POU1F1基因SNP位點與尼羅羅非魚體質量和形態性狀的相關性

高風英，佟延南，曹建萌，劉志剛，王 淼，衣萌萌，可小麗，盧邁新，朱 海

(1.中國水產科學研究院珠江水產研究所/農業部熱帶亞熱帶水產資源利用與養殖重點實驗室，廣東 廣州 510380；2.海南省海洋與漁業科學院，海南 ?？?570206）

垂體特異性正轉錄因子1（POU1F1）（亦稱PIT-1 或GHF-1）是一種在垂體前葉中表達的組織特異性轉錄因子[1,2]，在生長激素（GH）和催乳素（PRL）基因的轉錄調節中有一定作用[3,4]，還參與激活促甲狀腺激素b 亞基（TSHb）、POU1F1基因[5-6]和生長激素釋放激素受體基因[7]，對促體細胞、促乳細胞以及促甲狀腺細胞的分化、繁殖和生存亦至關重要[5]，是有育種潛力的候選基因，值得在羅非魚中深入研究。此外，由于POU1F1的下游靶基因和調控細胞在物理生長中起著直接作用，POU1F1中的一些SNP 與畜禽的生長性狀密切相關[8-13]。在水產領域，僅杜芳芳等[14]對大口黑鱸（Micropterus salmoides）POU1F1基因多態性與生長相關性狀關聯性進行了研究，獲得了生長相關基因型。

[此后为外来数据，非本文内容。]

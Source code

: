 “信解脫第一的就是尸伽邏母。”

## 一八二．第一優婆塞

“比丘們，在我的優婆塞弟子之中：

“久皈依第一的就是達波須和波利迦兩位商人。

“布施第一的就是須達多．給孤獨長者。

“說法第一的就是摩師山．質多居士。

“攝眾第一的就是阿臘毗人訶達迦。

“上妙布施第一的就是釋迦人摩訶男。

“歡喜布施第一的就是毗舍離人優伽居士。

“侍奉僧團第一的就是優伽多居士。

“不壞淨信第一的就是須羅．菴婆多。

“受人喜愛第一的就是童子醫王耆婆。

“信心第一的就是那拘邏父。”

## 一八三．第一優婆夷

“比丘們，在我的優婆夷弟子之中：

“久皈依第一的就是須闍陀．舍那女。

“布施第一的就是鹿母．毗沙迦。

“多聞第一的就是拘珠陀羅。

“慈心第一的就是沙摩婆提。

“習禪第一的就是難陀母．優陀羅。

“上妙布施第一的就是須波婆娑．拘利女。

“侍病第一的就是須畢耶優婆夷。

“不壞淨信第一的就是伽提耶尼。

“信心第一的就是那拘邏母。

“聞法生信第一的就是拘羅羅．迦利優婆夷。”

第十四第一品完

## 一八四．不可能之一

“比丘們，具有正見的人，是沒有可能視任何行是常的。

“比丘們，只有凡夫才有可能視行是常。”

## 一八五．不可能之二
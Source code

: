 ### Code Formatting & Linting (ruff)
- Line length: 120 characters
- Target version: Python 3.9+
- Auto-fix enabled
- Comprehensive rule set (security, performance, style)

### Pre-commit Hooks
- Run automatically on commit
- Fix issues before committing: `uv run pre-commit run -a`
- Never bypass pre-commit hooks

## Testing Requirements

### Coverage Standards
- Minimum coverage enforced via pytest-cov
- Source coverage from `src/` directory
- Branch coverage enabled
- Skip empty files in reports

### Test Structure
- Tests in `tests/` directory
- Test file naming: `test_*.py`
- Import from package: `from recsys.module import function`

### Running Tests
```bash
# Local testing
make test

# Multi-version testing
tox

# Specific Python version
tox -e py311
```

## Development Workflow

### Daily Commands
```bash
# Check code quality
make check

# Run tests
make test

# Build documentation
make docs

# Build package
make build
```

目前，已廣泛實施分子標記輔助育種（Marker Assisted Selection，MAS），以改善水產動物生產性能[15-16]。羅非魚是我國重要的淡水養殖魚類之一，以尼羅羅非魚為主。據《2022 中國漁業統計年鑒》，2020 和2021 年我國羅非魚產量超過世界總產量的30%，在國民經濟中占有重要地位，羅非魚的選育研究有重要意義。羅非魚的選育目標主要是生長速度。尼羅羅非魚引入我國后，經多年的選育，不同選育群體間因選育技術不同，生長速度不同。為繼續選育尼羅羅非魚，篩選生長相關分子標記以輔助選育非常必要。POU1F1基因多態性與家畜的生長和肉質性狀相關，為探索羅非魚中是否存在與體質量以及全長、體長、頭長、體高、體寬等形態性狀相關的POU1F1多態位點，本研究選取POU1F1基因，在尼羅羅非魚高要親代群體中篩選SNP，并與生長數據相結合，篩選與體質量和形態性狀相關的SNP，并將這些SNP在高要子代群體、番禺群體以及海南群體中進行普適性驗證，旨在為羅非魚以生長性狀為目標的選育提供有效分子標記。

1 材料與方法

1.1 材料

篩選SNP 位點樣品：尼羅羅非魚（Oreochromis niloticus）吉富品系，取自珠江水產研究所水產良種基地，40 尾魚的鰭條樣本，置20 ℃無水乙醇中保存。

體質量和形態性狀關聯分析樣品：尼羅羅非魚吉富品系高要親代及子代群體取自珠江水產研究所水產良種基地，“廣特超”新吉富羅非魚（番禺群體）取自廣東羅非魚良種場，尼羅羅非魚海南群體取自海南省水產科學院。高要親代群體為2020 年的秋苗，取1 000 尾同塘養殖越冬至次年7 月；高要子代群體為2021 年用傳統土塘繁殖的春苗，取200尾同水泥池養殖3個月（經激素處理，全雄）；番禺群體為2021 年春苗（經激素處理，全雄），取200 尾，同水泥池養殖3個月；海南群體為2021年春苗1萬尾，放至1/3 hm2的土塘中養殖3 個月（未經激素處理的正常雌雄群體）。取高要群體162 尾，番禺群體175尾，分別測量體質量、全長、體長、頭長、提高、體寬，海南群體300尾，測量體質量。

1.2 方法

1.2.1 基因組DNA 的提取 采用磁珠法基因組DNA 提取試劑盒（NanoMagBio）提取基因組DNA，具體方法步驟參照試劑盒說明書。用瓊脂糖凝膠電泳檢測基因組DNA質量。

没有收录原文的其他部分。